2nd Workshop on Advances in Language and Vision Research (ALVR)

In conjunction with NAACL 2021
June 11st 2021 (Full Day)
Location: Virtual

Photo by Manuel Arroyo on Unsplash

2nd Workshop on Advances in Language and Vision Research

Language and vision research has attracted great attention from both natural language processing (NLP) and computer vision (CV) researchers. Gradually, this area is shifting from passive perception, templated language, and synthetic imagery/environments to active perception, natural language, and photo-realistic simulation or real world deployment. Thus far, few workshops on language and vision research have been organized by groups from the NLP community. We are organizing the second workshop on Advances in Language and Vision Research (ALVR) in order to promote the frontier of language and vision research and to bring interested researchers together to discuss how to best tackle and solve real-world problems in this area.

This workshop covers (but is not limited to) the following topics:

  • New tasks and datasets that provide real-world solutions in the intersection of NLP and CV;
  • Language-guided interaction with the real world, such as navigation via instruction following or dialogue;
  • External knowledge integration in visual and language understanding;
  • Visually grounded multilingual study, for example multimodal machine translation;
  • Shortcomings of existing language and vision tasks and datasets;
  • Benefits of using multimodal learning in downstream NLP tasks;
  • Self-supervised representation learning in language and vision;
  • Transfer learning (including few/zero-shot learning) and domain adaptation;
  • Cross-modal learning beyond image understanding, such as video and audio;
  • Multidisciplinary study that may involve linguistics, cognitive science, robotics, etc.

Important Dates

  • Archival track:
    • Paper Submission Due Date: March 22, 2021
    • Notification of acceptance: April 15, 2021
    • Camera-ready papers due: April 26, 2021
  • Non-archival track:
    • Paper Submission Due Date: April 30, 2021
    • Notification of acceptance: May 14, 2021
    • Camera-ready papers due: May 24, 2021
  • Workshop Date: June 11, 2021


The workshop includes an archival and a non-archival track on topics related to language-and-vision research. For both tracks, the reviewing process is single-blind. That is, the reviewer will know the authors but not the other way around. Submission is electronic, using the Softconf START conference management system. The submission site will be available at https://www.softconf.com/naacl2021/alvr2021.

Archival Track

The archival track follows the NAACL short paper format (https://2021.naacl.org/calls/papers/#short-papers). Submissions to the archival track may consist of up to 4 pages of content (excluding references) in NAACL format (style sheets are available below), plus extra space for an optional ethics/broader impact statement and unlimited references. Accepted papers will be given 5 content pages for the camera-ready version. Authors are encouraged to use this additional page to address reviewers’ comments in their final versions. The accepted papers to the archival track will be included in the NAACL 2021 Workshop Proceedings. The archival track does not accept double submissions, e.g., no previously published papers or concurrent submissions to other conferences or workshops.

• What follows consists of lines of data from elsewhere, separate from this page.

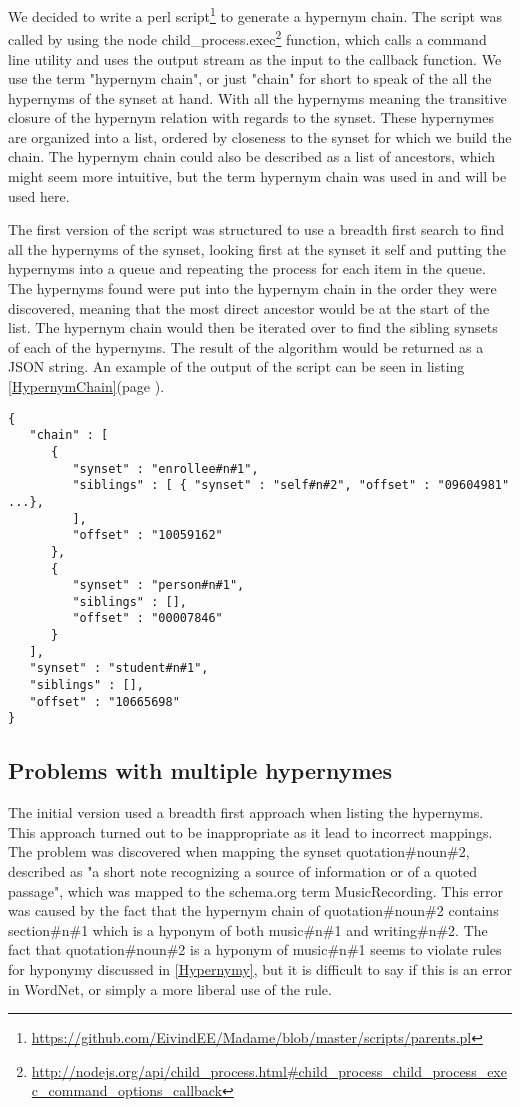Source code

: We decided to write a perl script\footnote{\url{https://github.com/EivindEE/Madame/blob/master/scripts/parents.pl}} to generate a hypernym chain.
The script was called by using the node
child\_process.exec\footnote{\url{http://nodejs.org/api/child\_process.html\#child\_process\_child\_process\_exec\_command\_options\_callback}}
function, which calls a command line utility and uses the output stream as the input to the callback function.
We use the term "hypernym chain", or just "chain" for short to speak of the all the hypernyms of the synset at hand.
With all the hypernyms meaning  the transitive closure of the hypernym relation with regards to the synset.
These hypernymes are organized into a list, ordered by closeness to the synset for which we build the chain.
The hypernym chain could also be described as a list of ancestors,
which might seem more intuitive, but the term hypernym chain was used in \citet{Veres2011} and will be used here.

The first version of the script was structured to use a breadth first search to find all the hypernyms of the synset,
looking first at the synset it self and putting the hypernyms into a queue and repeating the process for each item in the queue.
The hypernyms found were put into the hypernym chain in the order they were discovered,
meaning that the most direct ancestor would be at the start of the list.
The hypernym chain would then be iterated over to find the sibling synsets of each of the hypernyms.
The result of the algorithm would be returned as a JSON string.
An example of the output of the script can be seen in listing \ref{HypernymChain}(page \pageref{HypernymChain}).

\begin{lstlisting}[label=HypernymChain, caption={Excerpt from the hypernym chain for student\#n\#1}]
{
   "chain" : [
      {
         "synset" : "enrollee#n#1",
         "siblings" : [ { "synset" : "self#n#2", "offset" : "09604981" ...},
         ],
         "offset" : "10059162"
      },
      {
         "synset" : "person#n#1",
         "siblings" : [],
         "offset" : "00007846"
      }
   ],
   "synset" : "student#n#1",
   "siblings" : [],
   "offset" : "10665698"
}
\end{lstlisting}

\subsection{Problems with multiple hypernymes}
The initial version used a breadth first approach when listing the hypernyms.
This approach turned out to be inappropriate as it lead to incorrect mappings.
The problem was discovered when mapping the synset quotation\#noun\#2,
described as "a short note recognizing a source of information or of a quoted passage",
which was mapped to the schema.org term MusicRecording.
This error was caused by the fact that the hypernym chain of quotation\#noun\#2 contains
section\#n\#1 which is a hyponym of both music\#n\#1 and writing\#n\#2.
The fact that quotation\#noun\#2 is a hyponym of music\#n\#1 seems to violate rules for hyponymy discussed in \ref{Hypernymy},
but it is difficult to say if this is an error in WordNet, or simply a more liberal use of the rule.

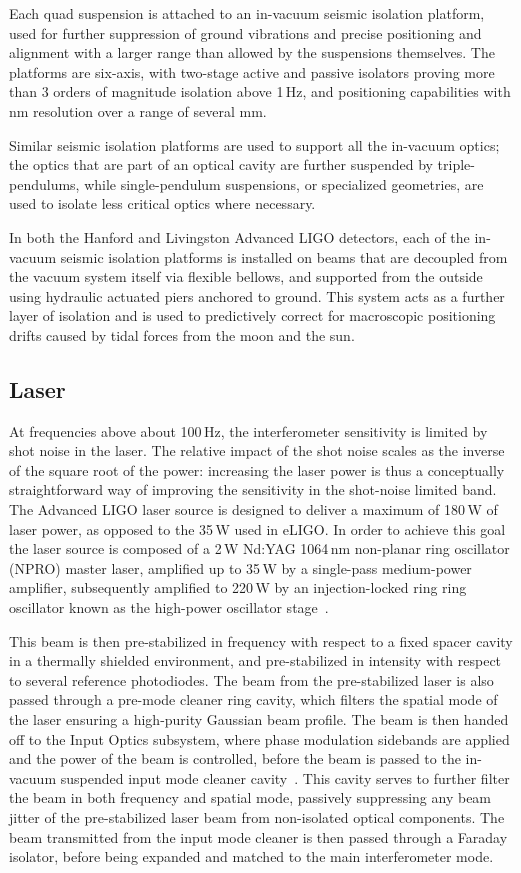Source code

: Each quad suspension is attached to an in-vacuum seismic isolation platform, 
used for further suppression of ground vibrations and precise positioning and 
alignment with a larger range than allowed by the suspensions themselves. The 
platforms are six-axis, with two-stage active and passive isolators proving more 
than 3 orders of magnitude isolation above 1\,Hz, and positioning capabilities 
with nm resolution over a range of several mm.

Similar seismic isolation platforms are used to support all the in-vacuum optics; 
the optics that are part of an optical cavity are further suspended by triple-pendulums, while 
single-pendulum suspensions, or specialized geometries, are used to isolate 
less critical optics where necessary.

In both the Hanford and Livingston Advanced LIGO detectors, 
each of the in-vacuum seismic isolation platforms is 
installed on beams that are decoupled from the vacuum system itself via 
flexible bellows, and supported from the outside using hydraulic actuated 
piers anchored to ground.
This system acts as a further layer of isolation and is used to predictively correct for macroscopic positioning drifts caused by tidal forces from the moon and the sun.

	
\subsection{Laser}
At frequencies above about 100\,Hz, the interferometer sensitivity is limited by shot 
noise in the laser. The relative impact of the shot noise scales as the inverse of the 
square root of the power: increasing the laser power is thus a conceptually 
straightforward way of improving the sensitivity in the shot-noise limited band. 
The Advanced LIGO laser source is designed to deliver a maximum of 180\,W of laser power, as opposed to the 35\,W used in eLIGO.
In order to achieve this goal the laser source is composed of a 2\,W Nd:YAG 1064\,nm non-planar ring oscillator (NPRO) master laser, amplified up to 35\,W by a single-pass medium-power amplifier, subsequently amplified to 220\,W by an injection-locked ring ring oscillator known as the high-power oscillator stage~\cite{Kwee_2012}. 

This beam is then pre-stabilized in frequency with respect to a fixed spacer cavity in a thermally shielded environment, and pre-stabilized in intensity with respect to several reference photodiodes. 
The beam from the pre-stabilized laser is also passed through a pre-mode cleaner ring cavity, which filters the spatial mode of the laser ensuring a high-purity Gaussian beam profile. 
The beam is then handed off to the Input Optics subsystem, where phase modulation sidebands are applied and the power of the beam is controlled, before the beam is passed to the in-vacuum suspended input mode cleaner cavity~\cite{Mueller_2016}. 
This cavity serves to further filter the beam in both frequency and spatial mode, passively suppressing any beam jitter of the pre-stabilized laser beam from non-isolated optical components. 
The beam transmitted from the input mode cleaner is then passed through a Faraday isolator, before being expanded and matched to the 
main interferometer mode.

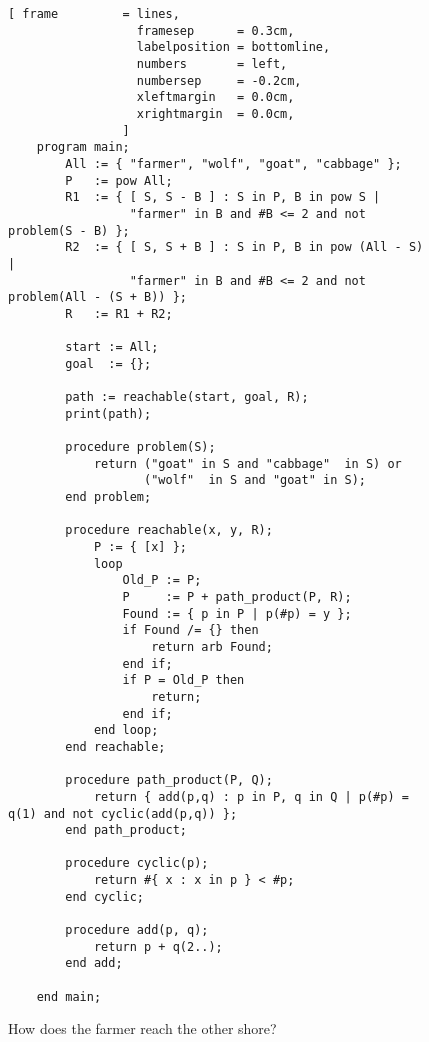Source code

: \begin{figure}[!ht]
  \centering
\begin{Verbatim}[ frame         = lines, 
                  framesep      = 0.3cm, 
                  labelposition = bottomline,
                  numbers       = left,
                  numbersep     = -0.2cm,
                  xleftmargin   = 0.0cm,
                  xrightmargin  = 0.0cm,
                ]
    program main;
        All := { "farmer", "wolf", "goat", "cabbage" };
        P   := pow All;
        R1  := { [ S, S - B ] : S in P, B in pow S |
                 "farmer" in B and #B <= 2 and not problem(S - B) };
        R2  := { [ S, S + B ] : S in P, B in pow (All - S) |
                 "farmer" in B and #B <= 2 and not problem(All - (S + B)) };
        R   := R1 + R2;
    
        start := All;
        goal  := {};
    
        path := reachable(start, goal, R);
        print(path);
    
        procedure problem(S);
            return ("goat" in S and "cabbage"  in S) or
                   ("wolf"  in S and "goat" in S);
        end problem;
    
        procedure reachable(x, y, R);
            P := { [x] };
            loop
                Old_P := P;
                P     := P + path_product(P, R);
                Found := { p in P | p(#p) = y };
                if Found /= {} then
                    return arb Found;
                end if;
                if P = Old_P then
                    return;
                end if;
            end loop;
        end reachable;
    
        procedure path_product(P, Q);
            return { add(p,q) : p in P, q in Q | p(#p) = q(1) and not cyclic(add(p,q)) };
        end path_product;    
    
        procedure cyclic(p);
            return #{ x : x in p } < #p;
        end cyclic;
    
        procedure add(p, q);
            return p + q(2..);
        end add;    
    
    end main;
\end{Verbatim} 
\vspace*{-0.3cm}
\caption{How does the farmer reach the other shore?}  
\label{fig:wolf-ziege-kohl-assym.stl}
\end{figure} %


\noindent

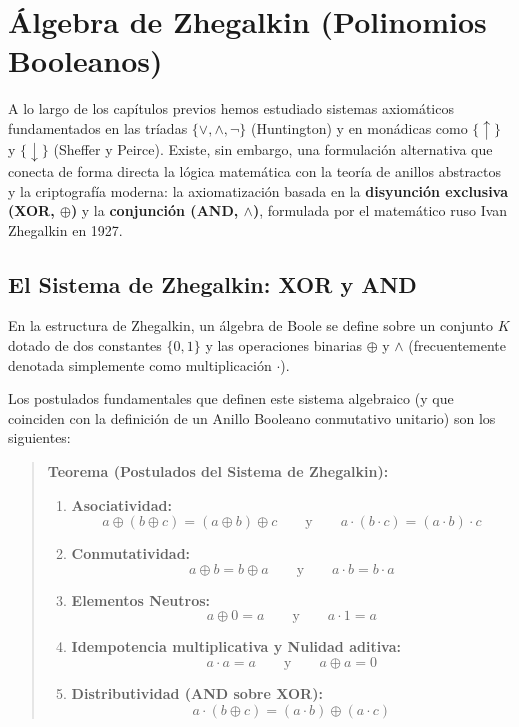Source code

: \chapter{Álgebra de Zhegalkin (Polinomios Booleanos)}
\label{capitulo:zhegalkin}

A lo largo de los capítulos previos hemos estudiado sistemas axiomáticos fundamentados en las tríadas $\{\vee, \wedge, \neg\}$ (Huntington) y en monádicas como $\{\uparrow\}$ y $\{\downarrow\}$ (Sheffer y Peirce). Existe, sin embargo, una formulación alternativa que conecta de forma directa la lógica matemática con la teoría de anillos abstractos y la criptografía moderna: la axiomatización basada en la \textbf{disyunción exclusiva (XOR, $\oplus$)} y la \textbf{conjunción (AND, $\wedge$)}, formulada por el matemático ruso Ivan Zhegalkin en 1927.

\section{El Sistema de Zhegalkin: XOR y AND}

En la estructura de Zhegalkin, un álgebra de Boole se define sobre un conjunto $K$ dotado de dos constantes $\{0, 1\}$ y las operaciones binarias $\oplus$ y $\wedge$ (frecuentemente denotada simplemente como multiplicación $\cdot$). 

Los postulados fundamentales que definen este sistema algebraico (y que coinciden con la definición de un Anillo Booleano conmutativo unitario) son los siguientes:

\begin{quote}\textbf{Teorema (Postulados del Sistema de Zhegalkin):}\label{zhegalkin_postulados}
\begin{enumerate}
    \item \textbf{Asociatividad:} 
    \[ a \oplus (b \oplus c) = (a \oplus b) \oplus c \qquad \text{y} \qquad a \cdot (b \cdot c) = (a \cdot b) \cdot c \]
    \item \textbf{Conmutatividad:} 
    \[ a \oplus b = b \oplus a \qquad \text{y} \qquad a \cdot b = b \cdot a \]
    \item \textbf{Elementos Neutros:} 
    \[ a \oplus 0 = a \qquad \text{y} \qquad a \cdot 1 = a \]
    \item \textbf{Idempotencia multiplicativa y Nulidad aditiva:} 
    \[ a \cdot a = a \qquad \text{y} \qquad a \oplus a = 0 \]
    \item \textbf{Distributividad (AND sobre XOR):} 
    \[ a \cdot (b \oplus c) = (a \cdot b) \oplus (a \cdot c) \]
\end{enumerate}
\end{quote}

The format of submitted papers to the archival track must follow the NAACL Author Guidelines. Style sheets (Latex, Word) are available here: https://2021.naacl.org/calls/style-and-formatting/

Non-archival Track

The workshop also includes a non-archival track to allow submission of previously published papers and double submission to ALVR and other conferences or journals. Accepted non-archival papers can still be presented as posters at the workshop.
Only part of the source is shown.